# Work to be completed
From the entries below, return only the lines starting at the one that contains "we build Sandcastle?**" and ending at the one that contains "Enterprises need to", exactly as they stand.

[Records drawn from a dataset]
"""

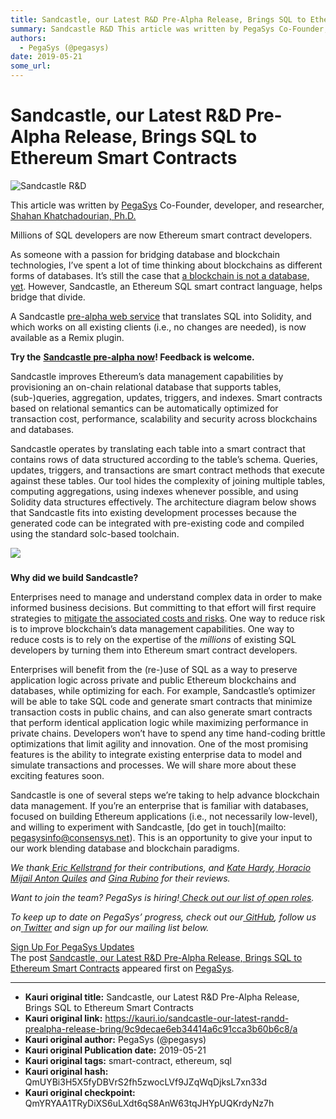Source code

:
 ```yaml
---
title: Sandcastle, our Latest R&D Pre-Alpha Release, Brings SQL to Ethereum Smart Contracts
summary: Sandcastle R&D This article was written by PegaSys Co-Founder, developer, and researcher, Shahan Khatchadourian, Ph.D. Millions of SQL developers are now Ethereum smart contract developers. As someone with a passion for bridging database and blockchain technologies, I’ve spent a lot of time thinking about blockchains as different forms of databases. It’s still the case that a blockchain is not a database, yet. However, Sandcastle, an Ethereum SQL smart contract language, helps bridge that divide
authors:
  - PegaSys (@pegasys)
date: 2019-05-21
some_url: 
---
```


# Sandcastle, our Latest R&D Pre-Alpha Release, Brings SQL to Ethereum Smart Contracts


  
![Sandcastle R&D](https://pegasys.tech/wp-content/uploads/2019/05/Sandcastle.jpg)

  
  
  
  
This article was written by [PegaSys](http://pegasys.tech/) Co-Founder, developer, and researcher, [Shahan Khatchadourian, Ph.D.](https://www.linkedin.com/in/shahan-khatchadourian-ph-d-66115210b/)

  
  
  
  
Millions of SQL developers are now Ethereum smart contract developers.  


  
  
  
  
As someone with a passion for bridging database and blockchain technologies, I’ve spent a lot of time thinking about blockchains as different forms of databases. It’s still the case that [a blockchain is not a database, yet](https://media.consensys.net/blockchains-and-databases-arent-the-same-thing-yet-5d5eb7df099e). However, Sandcastle, an Ethereum SQL smart contract language, helps bridge that divide.  


  
  
  
  
A Sandcastle [pre-alpha web service](https://github.com/PegaSysEng/sandcastle-tutorial) that translates SQL into Solidity, and which works on all existing clients (i.e., no changes are needed), is now available as a Remix plugin.   


  
  
  
  
**Try the** [**Sandcastle pre-alpha now**](https://github.com/PegaSysEng/sandcastle-tutorial)**! Feedback is welcome.**  


  
  
  
  
Sandcastle improves Ethereum’s data management capabilities by provisioning an on-chain relational database that supports tables, (sub-)queries, aggregation, updates, triggers, and indexes. Smart contracts based on relational semantics can be automatically optimized for transaction cost, performance, scalability and security across blockchains and databases.  


  
  
  
  
Sandcastle operates by translating each table into a smart contract that contains rows of data structured according to the table’s schema. Queries, updates, triggers, and transactions are smart contract methods that execute against these tables. Our tool hides the complexity of joining multiple tables, computing aggregations, using indexes whenever possible, and using Solidity data structures effectively. The architecture diagram below shows that Sandcastle fits into existing development processes because the generated code can be integrated with pre-existing code and compiled using the standard solc-based toolchain.  


  
  
  
  
![](https://lh3.googleusercontent.com/25IiNYEffjJf7MFvRZOTPw6QXnoEBcn6CH6cYOcJihgNqeHGB1e3ddE0ihOtl_tahu23_w32K3ny6WGQgNvkYfU_rKjVYl4CfFhNxaVNxvzk9M5R6yEQ92hY7VmP8qa2DQc3OE1N)

  
  
  
  
##### 

  
  
  
  
**Why did we build Sandcastle?**  


  
  
  
  
Enterprises need to manage and understand complex data in order to make informed business decisions. But committing to that effort will first require strategies to [mitigate the associated costs and risks](https://hbr.org/2019/02/companies-are-failing-in-their-efforts-to-become-data-driven). One way to reduce risk is to improve blockchain’s data management capabilities. One way to reduce costs is to rely on the expertise of the *millions* of existing SQL developers by turning them into Ethereum smart contract developers.   


  
  
  
  
Enterprises will benefit from the (re-)use of SQL as a way to preserve application logic across private and public Ethereum blockchains and databases, while optimizing for each. For example, Sandcastle’s optimizer will be able to take SQL code and generate smart contracts that minimize transaction costs in public chains, and can also generate smart contracts that perform identical application logic while maximizing performance in private chains. Developers won’t have to spend any time hand-coding brittle optimizations that limit agility and innovation. One of the most promising features is the ability to integrate existing enterprise data to model and simulate transactions and processes. We will share more about these exciting features soon.  


  
  
  
  
Sandcastle is one of several steps we’re taking to help advance blockchain data management. If you’re an enterprise that is familiar with databases, focused on building Ethereum applications (i.e., not necessarily low-level), and willing to experiment with Sandcastle, [do get in touch](mailto: pegasysinfo@consensys.net). This is an opportunity to give your input to our work blending database and blockchain paradigms.   


  
  
  
  
*We thank*[ *Eric Kellstrand*](https://www.linkedin.com/in/eric-kellstrand/) *for their contributions, and* [ *Kate Hardy*](https://www.linkedin.com/in/kate-hardy/)*,*[ *Horacio Mijail Anton Quiles*](https://www.linkedin.com/in/mijail/) *and* [ *Gina Rubino*](https://www.linkedin.com/in/ginarubino/) *for their reviews.*

  
  
  
  
*Want to join the team? PegaSys is hiring!*[ *Check out our list of open roles*](https://consensys.net/open-roles/?discipline=41276)*.*

  
  
  
  
*To keep up to date on PegaSys’ progress, check out our*[ *GitHub*](https://github.com/PegaSysEng)*, follow us on*[ *Twitter*](http://www.twitter.com/PegaSysEng) *and sign up for our mailing list below.*  


  
  
  
  
[Sign Up For PegaSys Updates](https://tech.us18.list-manage.com/subscribe?u=529db31d261d52da36bc21ea3&id=f0846ffd7b)  
The post [Sandcastle, our Latest R&D Pre-Alpha Release, Brings SQL to Ethereum Smart Contracts](https://pegasys.tech/sandcastle-brings-sql-to-ethereum-smart-contracts/) appeared first on [PegaSys](https://pegasys.tech).

  



---

- **Kauri original title:** Sandcastle, our Latest R&D Pre-Alpha Release, Brings SQL to Ethereum Smart Contracts
- **Kauri original link:** https://kauri.io/sandcastle-our-latest-randd-prealpha-release-bring/9c9decae6eb34414a6c91cca3b60b6c8/a
- **Kauri original author:** PegaSys (@pegasys)
- **Kauri original Publication date:** 2019-05-21
- **Kauri original tags:** smart-contract, ethereum, sql
- **Kauri original hash:** QmUYBi3H5X5fyDBVrS2fh5zwocLVf9JZqWqDjksL7xn33d
- **Kauri original checkpoint:** QmYRYAA1TRyDiXS6uLXdt6qS8AnW63tqJHYpUQKrdyNz7h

"""

# Expected answer
**Why did we build Sandcastle?**  


  
  
  
  
Enterprises need to manage and understand complex data in order to make informed business decisions. But committing to that effort will first require strategies to [mitigate the associated costs and risks](https://hbr.org/2019/02/companies-are-failing-in-their-efforts-to-become-data-driven). One way to reduce risk is to improve blockchain’s data management capabilities. One way to reduce costs is to rely on the expertise of the *millions* of existing SQL developers by turning them into Ethereum smart contract developers.   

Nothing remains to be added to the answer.